Is Microsoft’s SONiC Winning The War Of The NOSes?

There are many things that are ironic in the IT business. Too many to count, some days. And maybe it is  just because many of us are attending the virtual Open Compute Summit driven in large part by Facebook and Microsoft (still). But it looks like momentum is building for the SONiC network operating system, launched four years ago at the Open Compute Summit by Microsoft and open sourced under the auspices of what had been, until that moment, an organization largely devoted to open source hardware. Not software.

The world is a funny place, indeed. Incumbent switch makers created the most recent iterations of their network operating systems from Unix kernels and, later, Linux kernels. IOS from Cisco Systems dates back more than three decades and is its own beast, but its follow-on, NX-OS for the Nexus line of switches, is based on Linux, just like Arista Network’s EOS network operating system is. JunOS from Juniper Networks is based on FreeBSD, but has its own hooks to Linux. And of course, Cumulus Networks, which was just acquired by Nvidia in the wake of its $6.9 billion acquisition of switch, NIC, and chip maker Mellanox Technologies at the end of April, is based on Linux and so are the Mellanox MLNX-OS and Onyx switch operating systems. The hyperscalers and large cloud builders have created their own NOSes as well, as far as we know all based on Linux, and finally there is Arrcus, which has created a homegrown routing and switch operating system called ArcOS from scratch with its own kernel.

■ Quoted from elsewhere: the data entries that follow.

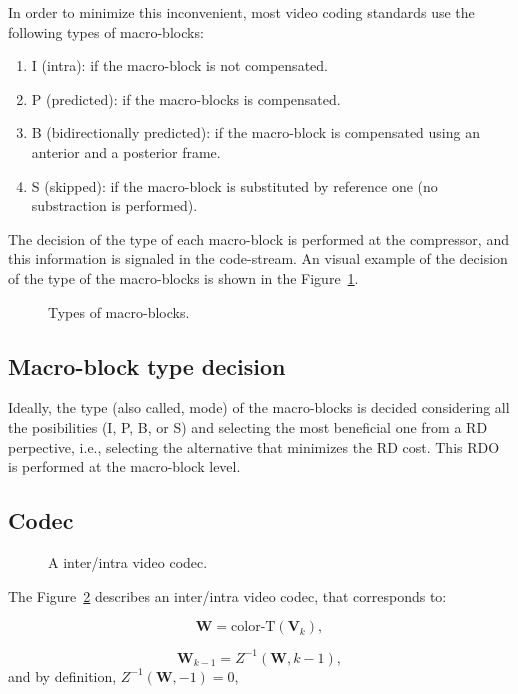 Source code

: In order to minimize this inconvenient, most video coding standards
use the following types of macro-blocks:
\begin{enumerate}
\item I (intra): if the macro-block is not compensated.
\item P (predicted): if the macro-blocks is compensated.
\item B (bidirectionally predicted): if the macro-block is compensated
  using an anterior and a posterior frame.
\item S (skipped): if the macro-block is substituted by reference one
  (no substraction is performed).
\end{enumerate}
The decision of the type of each macro-block is performed at the
compressor, and this information is signaled in the code-stream. An
visual example of the decision of the type of the macro-blocks is
shown in the Figure~\ref{fig:macroblocks}.

\begin{figure}
  \centering
  \caption{Types of macro-blocks.}
  \label{fig:macroblocks}
\end{figure}

\subsection{Macro-block type decision}
Ideally, the type (also called, mode) of the macro-blocks is decided
considering all the posibilities (I, P, B, or S) and selecting the
most beneficial one from a RD perpective, i.e., selecting the
alternative that minimizes the RD cost. This RDO is performed at the
macro-block level.

\subsection{Codec}
\begin{figure}
  \centering
  \caption{A inter/intra video codec.}
\label{fig:IPP_codec}
\end{figure}

The Figure~\ref{fig:IPP_codec} describes an inter/intra video codec,
that corresponds to:

\begin{equation}
  {\mathbf W} = \text{color-T}({\mathbf V}_k),
  \tag{a}
\end{equation}

\begin{equation}
   {\mathbf W}_{k-1} = Z^{-1}({\mathbf W}, k-1),
  \tag{b}
\end{equation}
and by definition, $Z^{-1}({\mathbf W}, -1) = 0$,

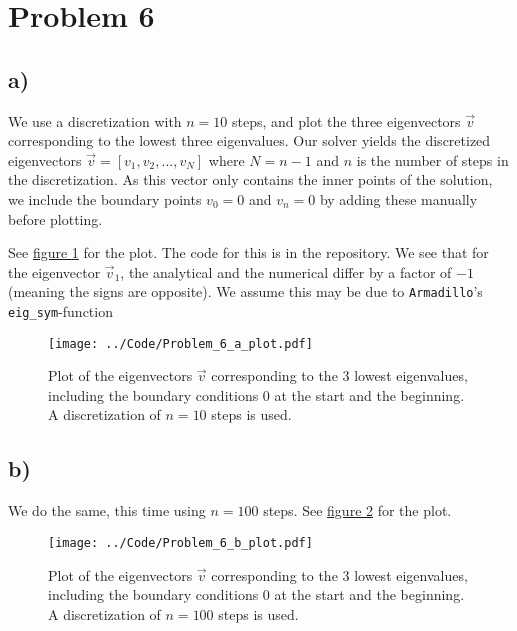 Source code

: \documentclass[english,notitlepage]{article}  %
\begin{document}
\section*{Problem 6}
\subsection*{a)}
We use a discretization with $n=10$ steps, and plot the three eigenvectors $\vec{v}$ corresponding to the lowest three eigenvalues. Our solver yields the discretized eigenvectors $\vec{v} = [ v_1, v_2, ..., v_{N} ]$ where $N=n-1$ and $n$ is the number of steps in the discretization. As this vector only contains the inner points of the solution, we include the boundary points $v_0 = 0$ and $v_n = 0$ by adding these manually before plotting.

See \hyperref[fig:6aplot]{figure \ref*{fig:6aplot}} for the plot. The code for this is in the repository. We see that for the eigenvector $\vec{v}_1$, the analytical and the numerical differ by a factor of $-1$ (meaning the signs are opposite). We assume this may be due to \lstinline{Armadillo}'s \lstinline{eig_sym}-function

\begin{figure}[H]
    \centering
    \texttt{[image: ../Code/Problem\_6\_a\_plot.pdf]}
    \caption{Plot of the eigenvectors $\vec{v}$ corresponding to the 3 lowest eigenvalues, including the boundary conditions 0 at the start and the beginning. A discretization of $n=10$ steps is used.}
    \label{fig:6aplot}
\end{figure}

\subsection*{b)}

We do the same, this time using $n=100$ steps. See \hyperref[fig:6bplot]{figure \ref*{fig:6bplot}} for the plot.

\begin{figure}[H]
    \centering
    \texttt{[image: ../Code/Problem\_6\_b\_plot.pdf]}
    \caption{Plot of the eigenvectors $\vec{v}$ corresponding to the 3 lowest eigenvalues, including the boundary conditions 0 at the start and the beginning. A discretization of $n=100$ steps is used.}
    \label{fig:6bplot}
\end{figure}
\end{document}
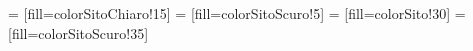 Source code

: 	~
	
	~
	
	\newcommand{\NaturalElementTextFormat}[7]
	{
		\begin{minipage}{2.21cm}
			\centering
			{\textbf{#1}\hspace{1em} \underline{{#7}} \hfill {#2}\textit{{#3}}}%
			\\[0.1cm]
			{\Huge \textbf{{#5}}}
			\linebreak
			{\fontsize{9.5}{10.0}\selectfont {#6} }
			\linebreak
			{\small {#4}} 
		\end{minipage}
	}
	
	\newcommand{\KeyTextFormat}[7]
	{
		\begin{minipage}{2.21m}
			\centering
			{\textbf{#1}\hspace{1em} \underline{{#7}} \hfill {#2}\textit{{#3}}}%
			\\[0.1cm]
			{\Huge \textbf{{#5}}}
			\linebreak
			{\fontsize{9.5}{10}\selectfont {#6} }
			\linebreak
			{\small {#4}} 
		\end{minipage}
	}
	 = [fill=colorSitoChiaro!15] %
	 = [fill=colorSitoScuro!5] %
	 = [fill=colorSito!30] %
	 = [fill=colorSitoScuro!35] %
	
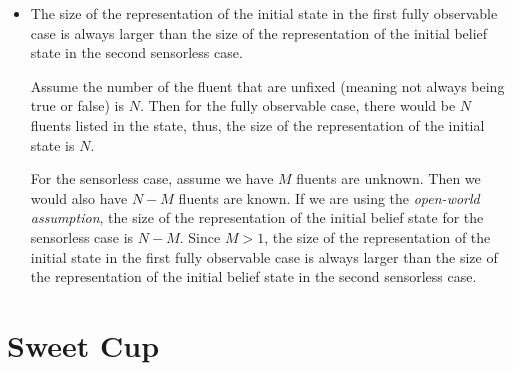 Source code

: \documentclass[11pt,a4paper]{article}
\begin{document}
\begin{itemize}
	\item The size of the representation of the initial state in the first fully observable case is always larger than the size of the representation of the initial belief state in the second sensorless case.
	\par Assume the number of the fluent that are unfixed (meaning not always being true or false) is $N$. Then for the fully observable case, there would be $N$ fluents listed in the state, thus, the size of the representation of the initial state is $N$.
	\par For the sensorless case, assume we have $M$ fluents are unknown. Then we would also have $N-M$ fluents are known. If we are using the \textit{open-world assumption}, the size of the representation of the initial belief state for the sensorless case is $N-M$. Since $M>1$, the size of the representation of the initial state in the first fully observable case is always larger than the size of the representation of the initial belief state in the second sensorless case.
\end{itemize}


\section{Sweet Cup}
\end{document}
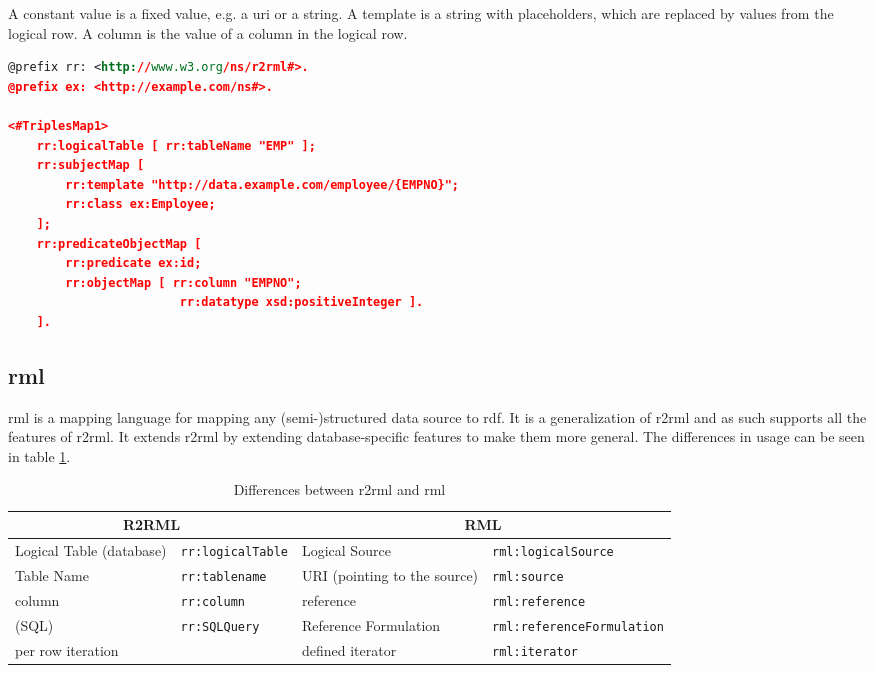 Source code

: A constant value is a fixed value, e.g. a \acrshort{uri} or a string. A template is a string with placeholders, which are replaced by values from the logical row. A column is the value of a column in the logical row.

\begin{lstlisting}[language=XML, caption={Example of an \acrshort{r2rml} mapping}, label={lst:r2rml_mapping}, captionpos=b, frame=single]
@prefix rr: <http://www.w3.org/ns/r2rml#>.
@prefix ex: <http://example.com/ns#>.

<#TriplesMap1>
    rr:logicalTable [ rr:tableName "EMP" ];
    rr:subjectMap [
        rr:template "http://data.example.com/employee/{EMPNO}";
        rr:class ex:Employee;
    ];
    rr:predicateObjectMap [
        rr:predicate ex:id;
        rr:objectMap [ rr:column "EMPNO"; 
                        rr:datatype xsd:positiveInteger ].
    ].
\end{lstlisting}

\subsection{\acrshort{rml}}
\acrfull{rml} is a mapping language for mapping any (semi-)structured data source to \acrshort{rdf}. It is a generalization of \acrshort{r2rml} and as such supports all the features of \acrshort{r2rml}. It extends \acrshort{r2rml} by extending database-specific features to make them more general. The differences in usage can be seen in table \ref{tab:r2rml_rml_differences}.

\begin{table}[]
    \begin{tabular}{|ll|ll|}
        \hline
        \multicolumn{2}{|c|}{R2RML} & \multicolumn{2}{c|}{RML}                                                                    \\ \hline
        Logical Table (database)    & \texttt{rr:logicalTable} & Logical Source               & \texttt{rml:logicalSource}        \\ \hline
        Table Name                  & \texttt{rr:tablename}    & URI (pointing to the source) & \texttt{rml:source}               \\ \hline
        column                      & \texttt{rr:column}       & reference                    & \texttt{rml:reference}            \\ \hline
        (SQL)                       & \texttt{rr:SQLQuery}     & Reference Formulation        & \texttt{rml:referenceFormulation} \\ \hline
        per row iteration           &                          & defined iterator             & \texttt{rml:iterator}             \\ \hline
    \end{tabular}
    \caption{Differences between \acrshort{r2rml} and \acrshort{rml}}
    \label{tab:r2rml_rml_differences}
\end{table}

Microsoft created SONiC not because it wanted to embrace Linux on its switches, but because it had no choice. There was no real benefit to trimming down a Windows Server kernel to be the heart of a switch operating system and there was every reason to use the substantial Linux expertise in the world to make a NOS that could run all of its Azure cloud infrastructure connectivity. And that, according to Dave Maltz, distinguished engineer at Microsoft’s Azure Networking division, is what has finally happened. At the virtual Open Compute Summit today, Maltz said that the Azure Networking service is now running SONiC top to bottom, and significantly it can run not just top of rack switches, but modular rack switches that are used to create a giant logical switch out of line cards that are essentially the same as a top of racker but with a backplane lashing them all together.

According to Maltz, more than ten of the hyperscalers and cloud builders and a number of large enterprises have all adopted SONiC as their switch operating system, with Microsoft and Alibaba being the two biggies that are on the record.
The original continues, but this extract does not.